Beat 3 or 4 eggs. Add a little salt and 1/4c. cream or evaporated milk.
Then start adding flour and beating slow. Keep adding a little flour and
beating until you get a firm dough. Roll dough out with rolling pin till fairly
thin. Dust with flour. Keep plenty of flour on it while you roll it up -like for
cinnamon rolls.
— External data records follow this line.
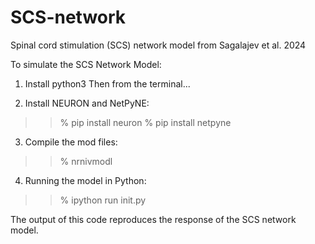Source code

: # SCS-network
Spinal cord stimulation (SCS) network model from Sagalajev et al. 2024

To simulate the SCS Network Model:

1. Install python3
Then from the terminal...

2. Install NEURON and NetPyNE:
>> % pip install neuron 
>> % pip install netpyne

3. Compile the mod files:
>> % nrnivmodl

4. Running the model in Python:
>> % ipython run init.py

The output of this code reproduces the response of the SCS network model.
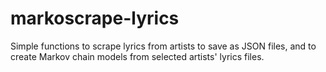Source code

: # markoscrape-lyrics
Simple functions to scrape lyrics from artists to save as JSON files, and to create Markov chain models from selected artists' lyrics files.

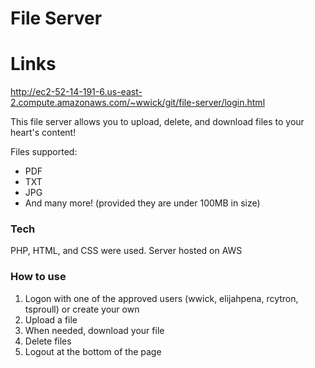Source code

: 
# File Server

# Links

http://ec2-52-14-191-6.us-east-2.compute.amazonaws.com/~wwick/git/file-server/login.html

This file server allows you to upload, delete, and download files to your heart's content!

Files supported:
  - PDF
  - TXT
  - JPG
  - And many more! (provided they are under 100MB in size)

### Tech

PHP, HTML, and CSS were used. Server hosted on AWS

### How to use

1. Logon with one of the approved users (wwick, elijahpena, rcytron, tsproull) or create your own
2. Upload a file
3. When needed, download your file
4. Delete files
5. Logout at the bottom of the page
You have to keep plenty of flour on it at all times so it
does not stick together. Slice about 1/8″ thick and fluff up (unroll) in flour
so they do not stick together. Have broth boiling and add noodles slowly,
stirring to keep them from sticking together. Cover pot and cook about 5
minutes or longer. Depends on how thick you make them, but they should
be cut in thin slices. Salt & pepper to taste.
Jamie-I find that it takes a little longer to cook. Stir often so they don’t stick
to the bottom of the pan. Taste then to see if they are done. Mom also told
me that if she boils a whole chicken when making these, she will add a little
fat from the broth (that settles on top) to the noodles for a little extra flavor.
and calories!
Here is how I put together my noodles:

I started with 2 c flour and salt and made a well for my eggs. I did not have any cream or evaporated milk in my cupboards, so I added plain Greek yogurt (noodles turned out fine) to my well. Slowly I combined all the flour and rolled out into a thin sheet.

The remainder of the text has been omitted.